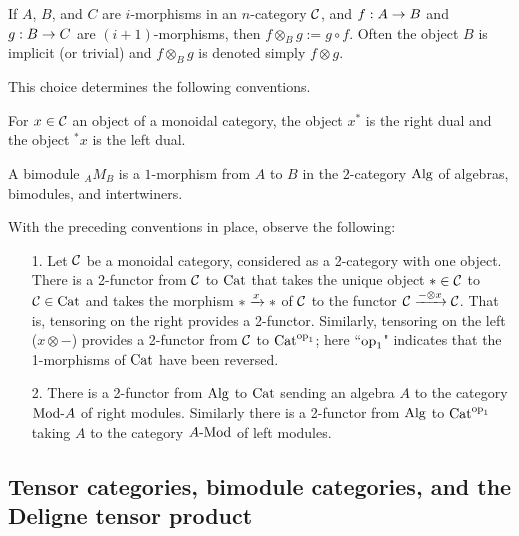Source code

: \documentclass{amsart}
\begin{document}
\begin{definition} \label{def-tensorcomp}
If $A$, $B$, and $C$ are $i$-morphisms in an $n$-category $\mathcal C$, and $f: A \rightarrow B$ and $g: B \rightarrow C$ are $(i+1)$-morphisms, then $f \otimes_B g := g \circ f$.  Often the object $B$ is implicit (or trivial) and $f \otimes_B g$ is denoted simply $f \otimes g$.
\end{definition}

This choice determines the following conventions.
\begin{definition}
For $x \in \mathcal C$ an object of a monoidal category, the object $x^*$ is the right dual and the object ${}^*x$ is the left dual.
\end{definition}
\begin{definition}
A bimodule ${}_A M_B$ is a $1$-morphism from $A$ to $B$ in the $2$-category $\mathrm{Alg}$ of algebras, bimodules, and intertwiners.
\end{definition}

With the preceding conventions in place, observe the following:
\begin{itemize}
\item[1.] Let $\mathcal C$ be a monoidal category, considered as a 2-category with one object.  There is a 2-functor from $\mathcal C$ to $\mathrm{Cat}$ that takes the unique object $\ast \in \mathcal C$ to $\mathcal C \in \mathrm{Cat}$ and takes the morphism $\ast \xrightarrow{x} \ast$ of $\mathcal C$ to the functor $\mathcal C \xrightarrow{- \otimes x} \mathcal C$.  That is, tensoring on the right provides a 2-functor.  Similarly, tensoring on the left ($x \otimes -$) provides a 2-functor from $\mathcal C$ to $\mathrm{Cat}^{\mathrm{op}_1}$; here ``$\mathrm{op}_1$" indicates that the 1-morphisms of $\mathrm{Cat}$ have been reversed.  %
\item[2.] There is a 2-functor from $\mathrm{Alg}$ to $\mathrm{Cat}$ sending an algebra $A$ to the category $\Mod{}{A}$ of right modules.  Similarly there is a 2-functor from $\mathrm{Alg}$ to $\mathrm{Cat}^{\mathrm{op}_1}$ taking $A$ to the category $\Mod{A}{}$ of left modules.
\end{itemize}


\subsection{Tensor categories, bimodule categories, and the Deligne tensor product} \label{sec:tc-lincat}
\end{document}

Description of the task :: Your answer must be an exact repeat of all the records, minus the pictures.

Answer space ::
Source code

: \documentclass{amsart}
\begin{document}
\begin{definition} \label{def-tensorcomp}
If $A$, $B$, and $C$ are $i$-morphisms in an $n$-category $\mathcal C$, and $f: A \rightarrow B$ and $g: B \rightarrow C$ are $(i+1)$-morphisms, then $f \otimes_B g := g \circ f$.  Often the object $B$ is implicit (or trivial) and $f \otimes_B g$ is denoted simply $f \otimes g$.
\end{definition}

This choice determines the following conventions.
\begin{definition}
For $x \in \mathcal C$ an object of a monoidal category, the object $x^*$ is the right dual and the object ${}^*x$ is the left dual.
\end{definition}
\begin{definition}
A bimodule ${}_A M_B$ is a $1$-morphism from $A$ to $B$ in the $2$-category $\mathrm{Alg}$ of algebras, bimodules, and intertwiners.
\end{definition}

With the preceding conventions in place, observe the following:
\begin{itemize}
\item[1.] Let $\mathcal C$ be a monoidal category, considered as a 2-category with one object.  There is a 2-functor from $\mathcal C$ to $\mathrm{Cat}$ that takes the unique object $\ast \in \mathcal C$ to $\mathcal C \in \mathrm{Cat}$ and takes the morphism $\ast \xrightarrow{x} \ast$ of $\mathcal C$ to the functor $\mathcal C \xrightarrow{- \otimes x} \mathcal C$.  That is, tensoring on the right provides a 2-functor.  Similarly, tensoring on the left ($x \otimes -$) provides a 2-functor from $\mathcal C$ to $\mathrm{Cat}^{\mathrm{op}_1}$; here ``$\mathrm{op}_1$" indicates that the 1-morphisms of $\mathrm{Cat}$ have been reversed.  %
\item[2.] There is a 2-functor from $\mathrm{Alg}$ to $\mathrm{Cat}$ sending an algebra $A$ to the category $\Mod{}{A}$ of right modules.  Similarly there is a 2-functor from $\mathrm{Alg}$ to $\mathrm{Cat}^{\mathrm{op}_1}$ taking $A$ to the category $\Mod{A}{}$ of left modules.
\end{itemize}


\subsection{Tensor categories, bimodule categories, and the Deligne tensor product} \label{sec:tc-lincat}
\end{document}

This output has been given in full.